Your warmth helps create the welcome someone else needs.

The answer to what kind of community we are does not come only from what we say. It comes from what we do, together, over time.

So as we begin this year’s pledge drive, I hope we will think not in terms of pressure, but possibility.

Not in terms of scarcity, but momentum.

Not in terms of fear, but virtuous circles.

What circle do we want to strengthen?

What kind of future do we want to make more likely?

I believe we can build on the many good things already happening here so that in the coming years, we are not merely surviving, but stronger, more confident, more connected, and more ready for what comes next.

I believe that because I have seen signs of it among us.

So let us build.

Let us build trust.
Let us build generosity.
Let us build confidence.
Let us build the habits, structures, and relationships that create a flourishing congregation.

Let us strengthen the virtuous circles already beginning to turn among us.

And let us do so knowing that every act of commitment, every pledge, every gift of time, every welcome, every moment of care helps create the future we hope for — including — soon — calling a new minister from a position of strength.

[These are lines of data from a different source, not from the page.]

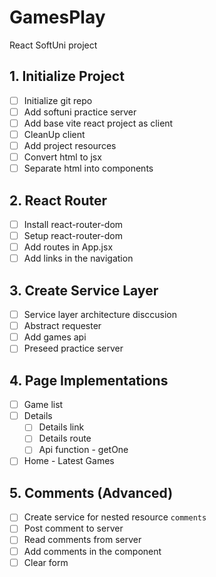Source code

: # GamesPlay
React SoftUni project

## 1. Initialize Project
- [ ] Initialize git repo
- [ ] Add softuni practice server
- [ ] Add base vite react project as client
- [ ] CleanUp client
- [ ] Add project resources
- [ ] Convert html to jsx
- [ ] Separate html into components
## 2. React Router
- [ ] Install react-router-dom
- [ ] Setup react-router-dom
- [ ] Add routes in App.jsx
- [ ] Add links in the navigation
## 3. Create Service Layer
- [ ] Service layer architecture disccusion
- [ ] Abstract requester
- [ ] Add games api
- [ ] Preseed practice server
## 4. Page Implementations
- [ ] Game list
- [ ] Details
  - [ ] Details link
  - [ ] Details route
  - [ ] Api function - getOne
- [ ] Home - Latest Games
## 5. Comments (Advanced)
- [ ] Create service for nested resource `comments`
- [ ] Post comment to server
- [ ] Read comments from server
- [ ] Add comments in the component
- [ ] Clear form
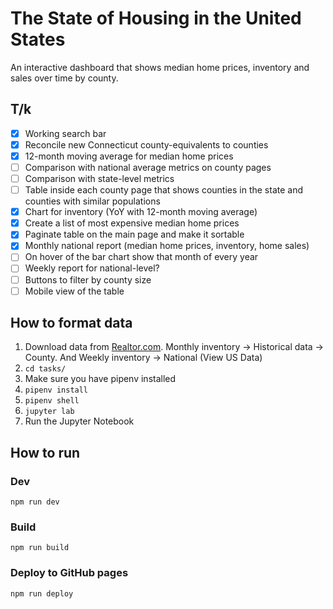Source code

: # The State of Housing in the United States

An interactive dashboard that shows median home prices, inventory and sales over time by county.

## T/k
- [X] Working search bar
- [X] Reconcile new Connecticut county-equivalents to counties
- [X] 12-month moving average for median home prices
- [ ] Comparison with national average metrics on county pages
- [ ] Comparison with state-level metrics
- [ ] Table inside each county page that shows counties in the state and counties with similar populations
- [X] Chart for inventory (YoY with 12-month moving average)
- [X] Create a list of most expensive median home prices
- [X] Paginate table on the main page and make it sortable
- [X] Monthly national report (median home prices, inventory, home sales)
- [ ] On hover of the bar chart show that month of every year
- [ ] Weekly report for national-level?
- [ ] Buttons to filter by county size
- [ ] Mobile view of the table

## How to format data
1. Download data from [Realtor.com](https://www.realtor.com/research/data/). Monthly inventory -> Historical data -> County. And Weekly inventory -> National (View US Data)
2. `cd tasks/`
3. Make sure you have pipenv installed
4. `pipenv install`
5. `pipenv shell`
6. `jupyter lab`
7. Run the Jupyter Notebook

## How to run

### Dev
`npm run dev`

### Build
`npm run build`

### Deploy to GitHub pages
`npm run deploy`
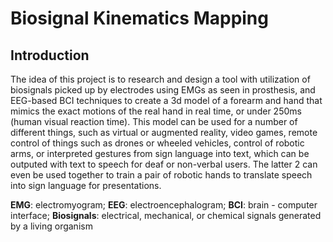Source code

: # Biosignal Kinematics Mapping


## Introduction
   The idea of this project is to research and design a tool with utilization of biosignals picked up by electrodes using EMGs as seen in prosthesis, and EEG-based BCI techniques to create a 3d model of a forearm and hand that mimics the exact motions of the real hand in real time, or under 250ms (human visual reaction time). This model can be used for a number of different things, such as virtual or augmented reality, video games, remote control of things such as drones or wheeled vehicles, control of robotic arms, or interpreted gestures from sign language into text, which can be outputed with text to speech for deaf or non-verbal users. The latter 2 can even be used together to train a pair of robotic hands to translate speech into sign language for presentations.

**EMG**: electromyogram; **EEG**: electroencephalogram; **BCI**: brain - computer interface; **Biosignals**: electrical, mechanical, or chemical signals generated by a living organism

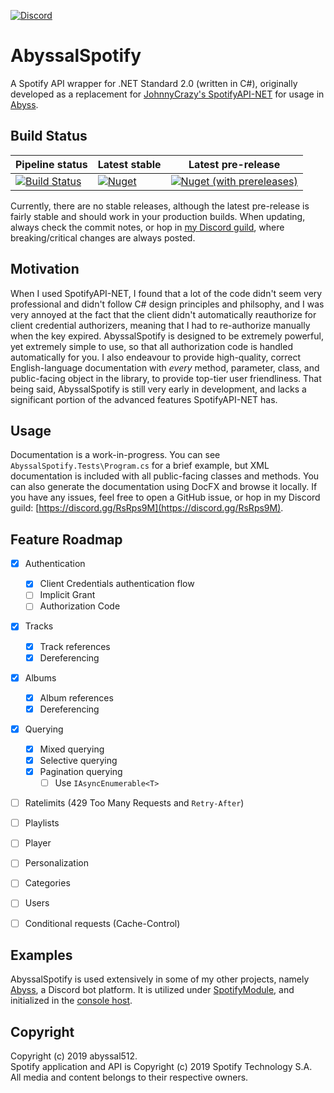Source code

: [![Discord](https://img.shields.io/discord/598437365891203072.svg?style=plastic)](https://discord.gg/RsRps9M)
# AbyssalSpotify
A Spotify API wrapper for .NET Standard 2.0 (written in C#), originally developed as a replacement for [JohnnyCrazy's SpotifyAPI-NET](https://github.com/JohnnyCrazy/SpotifyAPI-NET) for usage in [Abyss](http://github.com/abyssal512/Abyss). 
  
## Build Status
| Pipeline status | Latest stable | Latest pre-release |
|---------------------------------------------------------------------------------------------------------------------------------|-------------------------------------------------------------|-----------------------------------------------------------------------------------|
| [![Build Status](https://dev.azure.com/abyssal512/AbyssalSpotify/_apis/build/status/abyssal512.AbyssalSpotify?branchName=master)](https://dev.azure.com/abyssal512/AbyssalSpotify/_build?definitionId=1) | [![Nuget](https://img.shields.io/nuget/v/AbyssalSpotify.svg)](https://www.nuget.org/packages/AbyssalSpotify/) | [![Nuget (with prereleases)](https://img.shields.io/nuget/vpre/AbyssalSpotify.svg)](https://www.nuget.org/packages/AbyssalSpotify/) |  

Currently, there are no stable releases, although the latest pre-release is fairly stable and should work in your production builds. When updating, always check the commit notes, or hop in [my Discord guild](https://discord.gg/RsRps9M), where breaking/critical changes are always posted.  
  
## Motivation
When I used SpotifyAPI-NET, I found that a lot of the code didn't seem very professional and didn't follow C# design principles and philsophy, and I was very annoyed at the fact that the client didn't automatically reauthorize for client credential authorizers, meaning that I had to re-authorize manually when the key expired. AbyssalSpotify is designed to be extremely powerful, yet extremely simple to use, so that all authorization code is handled automatically for you. I also endeavour to provide high-quality, correct English-language documentation with *every* method, parameter, class, and public-facing object in the library, to provide top-tier user friendliness. 
That being said, AbyssalSpotify is still very early in development, and lacks a significant portion of the advanced features SpotifyAPI-NET has.

## Usage
Documentation is a work-in-progress. You can see `AbyssalSpotify.Tests\Program.cs` for a brief example, 
but XML documentation is included with all public-facing classes and methods. You can also generate the documentation using DocFX and browse it locally. If you have any issues, feel free to open a GitHub issue, or hop in my Discord guild: [https://discord.gg/RsRps9M](https://discord.gg/RsRps9M).

## Feature Roadmap
* [x] Authentication
  * [x] Client Credentials authentication flow
  * [ ] Implicit Grant
  * [ ] Authorization Code
* [x] Tracks
  * [x] Track references
  * [x] Dereferencing
* [x] Albums
  * [x] Album references
  * [x] Dereferencing
* [x] Querying
  * [x] Mixed querying
  * [x] Selective querying
  * [x] Pagination querying
    * [ ] Use `IAsyncEnumerable<T>`

* [ ] Ratelimits (429 Too Many Requests and `Retry-After`)
* [ ] Playlists
* [ ] Player
* [ ] Personalization
* [ ] Categories
* [ ] Users
* [ ] Conditional requests (Cache-Control)


## Examples
AbyssalSpotify is used extensively in some of my other projects, namely [Abyss](https://github.com/abyssal512/Abyss), a Discord bot platform. It is utilized under [SpotifyModule](https://github.com/abyssal512/Abyss/blob/master/src/Abyss.Core/Modules/SpotifyModule.cs), and initialized in the [console host](https://github.com/abyssal512/Abyss/blob/master/src/Abyss.Console/Program.cs#L72).
  
## Copyright  
Copyright (c) 2019 abyssal512.  
Spotify application and API is Copyright (c) 2019 Spotify Technology S.A.   
All media and content belongs to their respective owners.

May we be a people who build on success.
May we be a people who support and encourage one another.
May we be a people who turn hope into action.
And may the circles we build together become strong enough to carry this community forward with love and joy.

Amen

Meditation / Conversation starter

  • What would you like to see us do to continue to build our community?
  • What are things you’ve noticed that have helped us build momentum in the church?

Links

Opening Words:- The Steward” by Aneesah Lionheart

Opening Hymn:-Enter, Rejoice, and Come in” – Michael Tacy
Koha Hymn:-Building a New Way” by Martha Sandefer
Performed by Unitarian Universalist Society of Grafton and Upton, MA, USA
Closing Song:- Patti Smith singing her song “People Have the Power”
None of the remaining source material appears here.